- **Records shown**:
• • • •

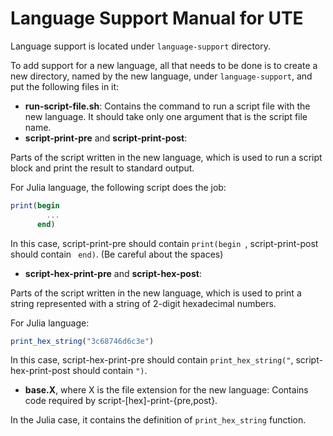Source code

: # Language Support Manual for UTE

Language support is located under `language-support`
directory. 

To add support for a new language, all that needs to be
done is to create a new directory, named by the new language,
under `language-support`, and put the following files in it:

* **run-script-file.sh**: Contains the command to run a script file
  with the new language. It should take only one argument that is the
  script file name. 
* **script-print-pre** and **script-print-post**: 

Parts of the script written in the new language, which is used to run a script block
and print the result to standard output. 

For Julia language, the following script does the job:

```julia
print(begin
        ...
      end)
```

In this case, script-print-pre should contain `print(begin `,
script-print-post should contain ` end)`. (Be careful about the spaces)

* **script-hex-print-pre** and **script-hex-post**:

Parts of the script written in the new language, which is used to
print a string represented with a string of 2-digit hexadecimal
numbers. 

For Julia language:

```julia
print_hex_string("3c68746d6c3e")
```

In this case, script-hex-print-pre should contain
`print_hex_string("`, script-hex-print-post should contain `")`. 

* **base.X**, where X is the file extension for the new language:
  Contains code required by script-[hex]-print-{pre,post}.
  
In the Julia case, it contains the definition of `print_hex_string`
function.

• • • •

- **Prompt**:
Give back, exactly as written, the lines from the top of the material above to the line containing "script-hex-print-post should contain", both included; skip every picture.

- **Problem solution**:
Source code

: # Language Support Manual for UTE

Language support is located under `language-support`
directory. 

To add support for a new language, all that needs to be
done is to create a new directory, named by the new language,
under `language-support`, and put the following files in it:

* **run-script-file.sh**: Contains the command to run a script file
  with the new language. It should take only one argument that is the
  script file name. 
* **script-print-pre** and **script-print-post**: 

Parts of the script written in the new language, which is used to run a script block
and print the result to standard output. 

For Julia language, the following script does the job:

```julia
print(begin
        ...
      end)
```

In this case, script-print-pre should contain `print(begin `,
script-print-post should contain ` end)`. (Be careful about the spaces)

* **script-hex-print-pre** and **script-hex-post**:

Parts of the script written in the new language, which is used to
print a string represented with a string of 2-digit hexadecimal
numbers. 

For Julia language:

```julia
print_hex_string("3c68746d6c3e")
```

In this case, script-hex-print-pre should contain
`print_hex_string("`, script-hex-print-post should contain `")`. 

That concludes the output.